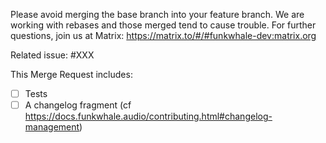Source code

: Please avoid merging the base branch into your feature branch. We are working with rebases and those merged tend to cause trouble. 
For further questions, join us at Matrix: https://matrix.to/#/#funkwhale-dev:matrix.org

Related issue: #XXX <!-- it's okay to have no issue for small changes -->

This Merge Request includes:

- [ ] Tests
- [ ] A changelog fragment (cf https://docs.funkwhale.audio/contributing.html#changelog-management)
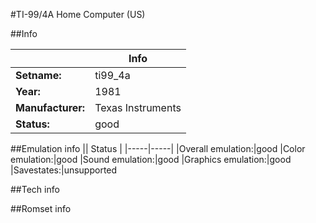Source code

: #TI-99/4A Home Computer (US)

##Info

||Info|
|-----|-----|
|**Setname:**|ti99_4a
|**Year:**|1981
|**Manufacturer:**|Texas Instruments
|**Status:**|good

##Emulation info
|| Status |
|-----|-----|
|Overall emulation:|good
|Color emulation:|good
|Sound emulation:|good
|Graphics emulation:|good
|Savestates:|unsupported

##Tech info

##Romset info

<!--- START OF EDITED COMMENT DO NOT TOUCH TEXT ABOVE-->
#####
**EXERCISE**: Scan the preceding listing for the string "https" and copy every line where it occurs.

**RESPONSE BOX**:
For further questions, join us at Matrix: https://matrix.to/#/#funkwhale-dev:matrix.org
- [ ] A changelog fragment (cf https://docs.funkwhale.audio/contributing.html#changelog-management)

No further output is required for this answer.